This invention relates to a testing apparatus useful in calibrating a wristwatch, such as a digital watch, which includes a crystal-controlled oscillator serving as its timing standard.
One of the factors that has led to the great demand for quartz watches is their ability to operate with high accuracy. It is now reasonable for a consumer to expect his quartz watch to neither gain nor lose more than about one-half second per day. Otherwise expressed, their accuracy is about 6 parts per million (ppm) or better.
The timing accuracy of the watch is directly dependent on the frequency of a crystal-controlled oscillator in the watch. The output of the watch oscillator serves as a clocking signal for an integrated circuit multi-stage binary counter that serves as a frequency divider. In a digital watch, display elements such as LED's are illuminated in accordance with the count defined by the counter. It has become fairly standard practice in the industry for the watch oscillator to be designed for operation at 32,768 Hz. (At least one manufacturer provides an oscillator that is designed to operate 24 times higher, i.e., 786,432 Hz.)
It is also a fairly standard practice in the industry to provide an adjustable component such as a trimming capacitor as part of the watch oscillator. By adjusting the trimming capacitor, the oscillator operating frequency can be adjusted so that it is extremely close to the desired or design center frequency. A practical limit is set on this in that temperature variations, aging, and like factors affect the stability of the operating frequency. Because of these factors, it is more than acceptable if this watch oscillator is adjusted against a calibration standard whose own accuracy is approximately 0.5 ppm.
In order to know how much and in which direction such adjustment should be made, it is necessary to ascertain how close the operating frequency of the oscillator is to the desired frequency, whether it be the 32,768 Hz design center or the 786,432 Hz design center. This problem is a particulrly acute one for a small business where digital watches are sold and repaired. The jeweler is interested in being able to adjust the trimming component within the watch so that the timing standard meets desired specifications as to design center frequency. This could be done in many different ways, particularly if the jeweler had a large budget for purchasing expensive electronic measuring equipment. It is another matter, of course, to provide a relatively inexpensive, easy to operate, adequately accurate instrument to facilitate the adjustment.
A variety of approaches have been proposed with respect to this problem. One aspect of the problem which has acceptably been overcome in prior art approaches relates to sensing the frequency of the watch oscillator without loading it. In U.S. Pat. No. 3,892,124, for example, there is described an analyzer which employs a technique whereby electromagnetic radiation from the watch oscillator is picked up by an antenna and then amplified. In this prior art analyzer, the amplified signal and a reference signal are supplied to a mixer. The reference signal is generated by a crystal-controlled reference oscillator in the analyzer. A difference or beat frequency is produced by the mixer to provide a measure of the difference in frequency between the frequency of the watch oscillator and the frequency of the reference oscillator. The foregoing arrangement suffers from the disadvantage that it is relatively complex, and is accordingly costly to manufacture.

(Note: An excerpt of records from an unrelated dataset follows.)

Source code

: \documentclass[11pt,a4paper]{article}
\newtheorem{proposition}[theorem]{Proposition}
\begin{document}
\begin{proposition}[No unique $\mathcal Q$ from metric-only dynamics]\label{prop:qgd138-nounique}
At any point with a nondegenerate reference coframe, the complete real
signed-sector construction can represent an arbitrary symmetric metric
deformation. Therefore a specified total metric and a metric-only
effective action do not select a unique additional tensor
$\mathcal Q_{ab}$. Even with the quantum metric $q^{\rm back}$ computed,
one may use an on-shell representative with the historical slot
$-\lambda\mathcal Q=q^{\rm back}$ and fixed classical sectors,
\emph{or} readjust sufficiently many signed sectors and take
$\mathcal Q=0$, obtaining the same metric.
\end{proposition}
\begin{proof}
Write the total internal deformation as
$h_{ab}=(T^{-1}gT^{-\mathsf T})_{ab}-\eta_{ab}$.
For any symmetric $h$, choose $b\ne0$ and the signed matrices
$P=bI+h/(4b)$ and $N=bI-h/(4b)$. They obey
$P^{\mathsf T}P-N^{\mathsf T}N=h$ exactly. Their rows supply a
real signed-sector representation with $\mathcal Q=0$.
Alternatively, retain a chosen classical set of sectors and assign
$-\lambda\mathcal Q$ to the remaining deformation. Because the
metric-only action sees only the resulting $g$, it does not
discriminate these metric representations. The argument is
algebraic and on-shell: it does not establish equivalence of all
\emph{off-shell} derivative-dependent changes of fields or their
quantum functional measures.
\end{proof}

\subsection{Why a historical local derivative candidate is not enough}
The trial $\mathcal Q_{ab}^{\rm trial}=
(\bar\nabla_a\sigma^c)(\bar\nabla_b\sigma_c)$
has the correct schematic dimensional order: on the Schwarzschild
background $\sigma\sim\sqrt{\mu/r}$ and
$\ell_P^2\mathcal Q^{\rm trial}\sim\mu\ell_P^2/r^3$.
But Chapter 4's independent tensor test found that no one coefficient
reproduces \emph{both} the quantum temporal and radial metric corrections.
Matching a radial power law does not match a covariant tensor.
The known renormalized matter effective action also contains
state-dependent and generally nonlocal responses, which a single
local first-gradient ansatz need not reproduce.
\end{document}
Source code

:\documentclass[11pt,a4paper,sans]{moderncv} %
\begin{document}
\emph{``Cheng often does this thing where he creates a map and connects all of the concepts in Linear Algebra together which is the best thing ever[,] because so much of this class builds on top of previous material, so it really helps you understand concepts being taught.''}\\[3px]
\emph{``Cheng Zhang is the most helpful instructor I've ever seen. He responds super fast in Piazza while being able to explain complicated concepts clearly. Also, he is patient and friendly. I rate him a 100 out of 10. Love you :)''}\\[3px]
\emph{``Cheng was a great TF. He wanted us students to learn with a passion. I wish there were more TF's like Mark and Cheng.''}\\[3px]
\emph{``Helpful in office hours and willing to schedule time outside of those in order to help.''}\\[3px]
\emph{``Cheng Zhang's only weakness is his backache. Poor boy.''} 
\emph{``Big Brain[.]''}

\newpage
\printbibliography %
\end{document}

Other prior art instruments have other shortcomings. In some calibration instruments, a digital counter is used to effect a frequency measurement by counting during predetermined measurement intervals. The measurement intervals are defined repetitiously whereby the overall measurement process can be considered to be a sampling process. The problem here is that the calibration instrument has a slow response time. This makes it difficult for the jeweler to adjust the watch oscillator frequency to the desired value. In particular, there is a tendency to overshoot, in one direction or another, the desired frequency during the time that the sampling period is being defined.